Start of Given data

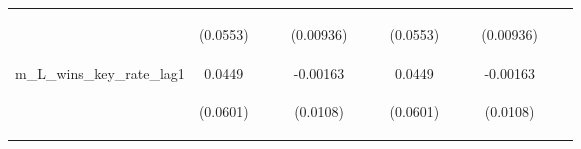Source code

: \documentclass[]{article}
\begin{document}
\begin{center}
\begin{tabular}{lcccccccccccc}
\vspace{4pt} & \begin{footnotesize}(0.0553)\end{footnotesize} & \begin{footnotesize}\end{footnotesize} & \begin{footnotesize}\end{footnotesize} & \begin{footnotesize}(0.00936)\end{footnotesize} & \begin{footnotesize}\end{footnotesize} & \begin{footnotesize}\end{footnotesize} & \begin{footnotesize}(0.0553)\end{footnotesize} & \begin{footnotesize}\end{footnotesize} & \begin{footnotesize}\end{footnotesize} & \begin{footnotesize}(0.00936)\end{footnotesize} & \begin{footnotesize}\end{footnotesize} & \begin{footnotesize}\end{footnotesize} \\
m\_L\_wins\_key\_rate\_lag1 & 0.0449 &  &  & -0.00163 &  &  & 0.0449 &  &  & -0.00163 &  &  \\
\vspace{4pt} & \begin{footnotesize}(0.0601)\end{footnotesize} & \begin{footnotesize}\end{footnotesize} & \begin{footnotesize}\end{footnotesize} & \begin{footnotesize}(0.0108)\end{footnotesize} & \begin{footnotesize}\end{footnotesize} & \begin{footnotesize}\end{footnotesize} & \begin{footnotesize}(0.0601)\end{footnotesize} & \begin{footnotesize}\end{footnotesize} & \begin{footnotesize}\end{footnotesize} & \begin{footnotesize}(0.0108)\end{footnotesize} & \begin{footnotesize}\end{footnotesize} & \begin{footnotesize}\end{footnotesize} \\

\end{tabular}
\end{center}
\end{document}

End of Given data

## What is required
Write out each entry exactly, images excluded.

## Final answer
Source code

: \documentclass[]{article}
\begin{document}
\begin{center}
\begin{tabular}{lcccccccccccc}
\vspace{4pt} & \begin{footnotesize}(0.0553)\end{footnotesize} & \begin{footnotesize}\end{footnotesize} & \begin{footnotesize}\end{footnotesize} & \begin{footnotesize}(0.00936)\end{footnotesize} & \begin{footnotesize}\end{footnotesize} & \begin{footnotesize}\end{footnotesize} & \begin{footnotesize}(0.0553)\end{footnotesize} & \begin{footnotesize}\end{footnotesize} & \begin{footnotesize}\end{footnotesize} & \begin{footnotesize}(0.00936)\end{footnotesize} & \begin{footnotesize}\end{footnotesize} & \begin{footnotesize}\end{footnotesize} \\
m\_L\_wins\_key\_rate\_lag1 & 0.0449 &  &  & -0.00163 &  &  & 0.0449 &  &  & -0.00163 &  &  \\
\vspace{4pt} & \begin{footnotesize}(0.0601)\end{footnotesize} & \begin{footnotesize}\end{footnotesize} & \begin{footnotesize}\end{footnotesize} & \begin{footnotesize}(0.0108)\end{footnotesize} & \begin{footnotesize}\end{footnotesize} & \begin{footnotesize}\end{footnotesize} & \begin{footnotesize}(0.0601)\end{footnotesize} & \begin{footnotesize}\end{footnotesize} & \begin{footnotesize}\end{footnotesize} & \begin{footnotesize}(0.0108)\end{footnotesize} & \begin{footnotesize}\end{footnotesize} & \begin{footnotesize}\end{footnotesize} \\

\end{tabular}
\end{center}
\end{document}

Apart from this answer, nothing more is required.